● **INPUT**:
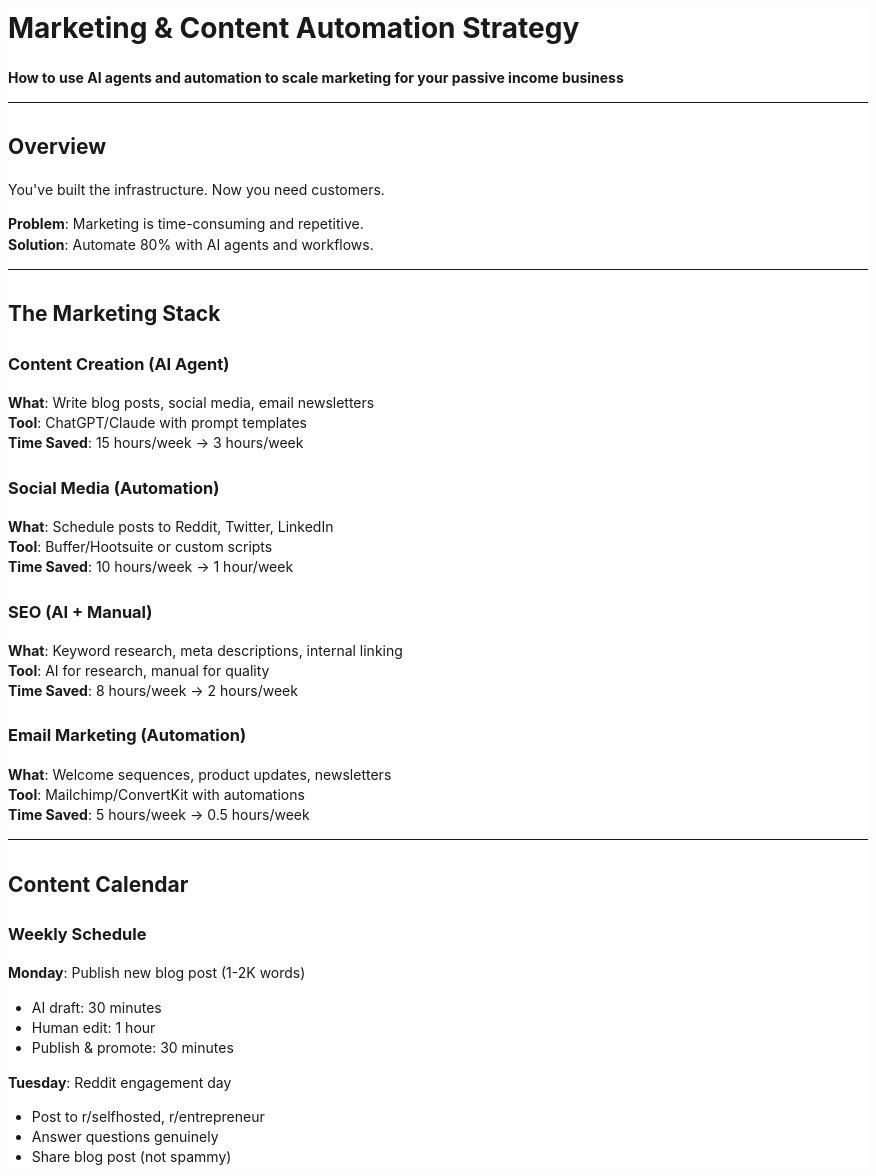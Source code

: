 # Marketing & Content Automation Strategy

**How to use AI agents and automation to scale marketing for your passive income business**

---

## Overview

You've built the infrastructure. Now you need customers.

**Problem**: Marketing is time-consuming and repetitive.  
**Solution**: Automate 80% with AI agents and workflows.

---

## The Marketing Stack

### Content Creation (AI Agent)
**What**: Write blog posts, social media, email newsletters  
**Tool**: ChatGPT/Claude with prompt templates  
**Time Saved**: 15 hours/week → 3 hours/week

### Social Media (Automation)
**What**: Schedule posts to Reddit, Twitter, LinkedIn  
**Tool**: Buffer/Hootsuite or custom scripts  
**Time Saved**: 10 hours/week → 1 hour/week

### SEO (AI + Manual)
**What**: Keyword research, meta descriptions, internal linking  
**Tool**: AI for research, manual for quality  
**Time Saved**: 8 hours/week → 2 hours/week

### Email Marketing (Automation)
**What**: Welcome sequences, product updates, newsletters  
**Tool**: Mailchimp/ConvertKit with automations  
**Time Saved**: 5 hours/week → 0.5 hours/week

---

## Content Calendar

### Weekly Schedule

**Monday**: Publish new blog post (1-2K words)  
- AI draft: 30 minutes
- Human edit: 1 hour
- Publish & promote: 30 minutes

**Tuesday**: Reddit engagement day  
- Post to r/selfhosted, r/entrepreneur
- Answer questions genuinely
- Share blog post (not spammy)

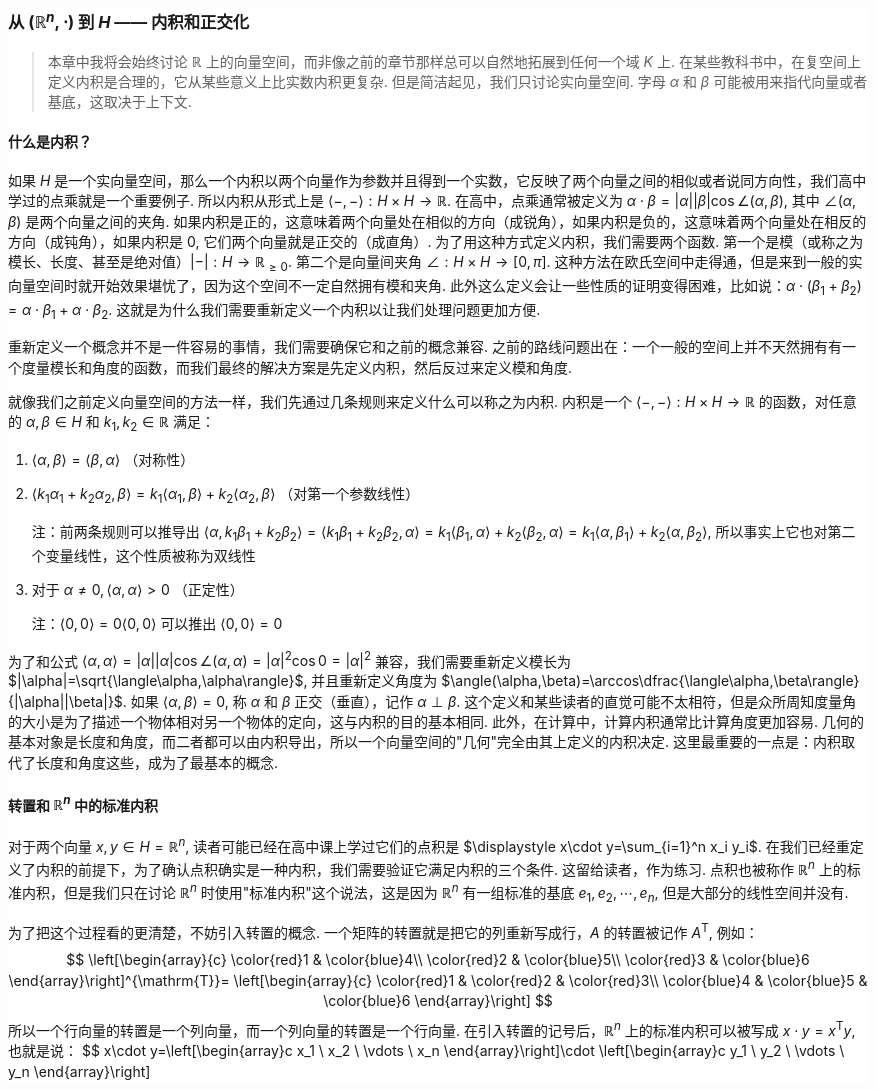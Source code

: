 ### 从 $(\mathbb{R}^n, \cdot)$ 到 $H$ —— 内积和正交化

> 本章中我将会始终讨论 $\mathbb{R}$ 上的向量空间，而非像之前的章节那样总可以自然地拓展到任何一个域 $K$ 上. 在某些教科书中，在复空间上定义内积是合理的，它从某些意义上比实数内积更复杂. 但是简洁起见，我们只讨论实向量空间. 字母 $\alpha$ 和 $\beta$ 可能被用来指代向量或者基底，这取决于上下文.

#### 什么是内积？

如果 $H$ 是一个实向量空间，那么一个内积以两个向量作为参数并且得到一个实数，它反映了两个向量之间的相似或者说同方向性，我们高中学过的点乘就是一个重要例子. 所以内积从形式上是 $\langle-,-\rangle: H\times H\to \mathbb{R}$. 在高中，点乘通常被定义为 $\alpha\cdot\beta = |\alpha||\beta|\cos\angle(\alpha,\beta)$, 其中 $\angle(\alpha,\beta)$ 是两个向量之间的夹角. 如果内积是正的，这意味着两个向量处在相似的方向（成锐角），如果内积是负的，这意味着两个向量处在相反的方向（成钝角），如果内积是 $0$, 它们两个向量就是正交的（成直角）. 为了用这种方式定义内积，我们需要两个函数. 第一个是模（或称之为模长、长度、甚至是绝对值）$|-|:H\to \mathbb{R}_{\ge 0}$. 第二个是向量间夹角 $\angle: H\times H\to [0, \pi]$. 这种方法在欧氏空间中走得通，但是来到一般的实向量空间时就开始效果堪忧了，因为这个空间不一定自然拥有模和夹角. 此外这么定义会让一些性质的证明变得困难，比如说：$\alpha\cdot (\beta_1+\beta_2)=\alpha\cdot \beta_1+\alpha\cdot\beta_2$. 这就是为什么我们需要重新定义一个内积以让我们处理问题更加方便.

重新定义一个概念并不是一件容易的事情，我们需要确保它和之前的概念兼容. 之前的路线问题出在：一个一般的空间上并不天然拥有有一个度量模长和角度的函数，而我们最终的解决方案是先定义内积，然后反过来定义模和角度.

就像我们之前定义向量空间的方法一样，我们先通过几条规则来定义什么可以称之为内积. 内积是一个 $\langle -,- \rangle: H\times H\to \mathbb{R}$ 的函数，对任意的 $\alpha,\beta\in H$ 和 $k_1,k_2\in\mathbb{R}$ 满足：

1. $\langle\alpha,\beta\rangle = \langle\beta, \alpha\rangle$ （对称性）

2. $\langle k_1\alpha_1+k_2\alpha_2,\beta\rangle=k_1\langle\alpha_1,\beta\rangle + k_2\langle\alpha_2,\beta\rangle$ （对第一个参数线性）

   注：前两条规则可以推导出 $\langle\alpha, k_1\beta_1+k_2\beta_2\rangle=\langle k_1\beta_1+k_2\beta_2,\alpha\rangle=k_1\langle\beta_1, \alpha\rangle+k_2\langle\beta_2,\alpha\rangle=k_1\langle\alpha, \beta_1\rangle+k_2\langle\alpha,\beta_2\rangle$, 所以事实上它也对第二个变量线性，这个性质被称为双线性

3. 对于 $\alpha\ne 0, \langle \alpha,\alpha\rangle>0$ （正定性）

   注：$\langle0,0\rangle=0\langle 0,0\rangle$ 可以推出 $\langle 0, 0\rangle=0$

为了和公式 $\langle \alpha,\alpha\rangle=|\alpha||\alpha|\cos\angle(\alpha,\alpha)=|\alpha|^2\cos 0=|\alpha|^2$ 兼容，我们需要重新定义模长为 $|\alpha|=\sqrt{\langle\alpha,\alpha\rangle}$, 并且重新定义角度为 $\angle(\alpha,\beta)=\arccos\dfrac{\langle\alpha,\beta\rangle}{|\alpha||\beta|}$. 如果 $\langle \alpha,\beta\rangle=0$, 称 $\alpha$ 和 $\beta$ 正交（垂直），记作 $\alpha\perp \beta$. 这个定义和某些读者的直觉可能不太相符，但是众所周知度量角的大小是为了描述一个物体相对另一个物体的定向，这与内积的目的基本相同. 此外，在计算中，计算内积通常比计算角度更加容易. 几何的基本对象是长度和角度，而二者都可以由内积导出，所以一个向量空间的"几何"完全由其上定义的内积决定. 这里最重要的一点是：内积取代了长度和角度这些，成为了最基本的概念.

#### 转置和 $\mathbb{R}^n$ 中的标准内积

对于两个向量 $x, y\in H= \mathbb{R}^n$, 读者可能已经在高中课上学过它们的点积是 $\displaystyle x\cdot y=\sum_{i=1}^n x_i y_i$. 在我们已经重定义了内积的前提下，为了确认点积确实是一种内积，我们需要验证它满足内积的三个条件. 这留给读者，作为练习. 点积也被称作 $\mathbb{R}^n$ 上的标准内积，但是我们只在讨论 $\mathbb{R}^n$ 时使用"标准内积"这个说法，这是因为 $\mathbb{R}^n$ 有一组标准的基底 $e_1, e_2, \cdots, e_n$, 但是大部分的线性空间并没有.

为了把这个过程看的更清楚，不妨引入转置的概念. 一个矩阵的转置就是把它的列重新写成行，$A$ 的转置被记作 $A^{\mathrm{T}}$, 例如：
$$
\left[\begin{array}{c}
\color{red}1 & \color{blue}4\\
\color{red}2 & \color{blue}5\\
\color{red}3 & \color{blue}6
\end{array}\right]^{\mathrm{T}}=
\left[\begin{array}{c}
\color{red}1 & \color{red}2 & \color{red}3\\
\color{blue}4 & \color{blue}5 & \color{blue}6
\end{array}\right]
$$
所以一个行向量的转置是一个列向量，而一个列向量的转置是一个行向量. 在引入转置的记号后，$\mathbb{R}^n$ 上的标准内积可以被写成 $x\cdot y=x^{\mathrm{T}}y$, 也就是说：
$$
x\cdot y=\left[\begin{array}c
x_1 \\ x_2 \\ \vdots \\ x_n 
\end{array}\right]\cdot
\left[\begin{array}c
y_1 \\ y_2 \\ \vdots \\ y_n 
\end{array}\right]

● **PROBLEM**: Once you find the line with "time-consuming and repetitive." in the entries above, output it and each line after it up to and including the line with "or custom scripts", and nothing else.

● **COMPLETED TASK**:
**Problem**: Marketing is time-consuming and repetitive.  
**Solution**: Automate 80% with AI agents and workflows.

---

## The Marketing Stack

### Content Creation (AI Agent)
**What**: Write blog posts, social media, email newsletters  
**Tool**: ChatGPT/Claude with prompt templates  
**Time Saved**: 15 hours/week → 3 hours/week

### Social Media (Automation)
**What**: Schedule posts to Reddit, Twitter, LinkedIn  
**Tool**: Buffer/Hootsuite or custom scripts  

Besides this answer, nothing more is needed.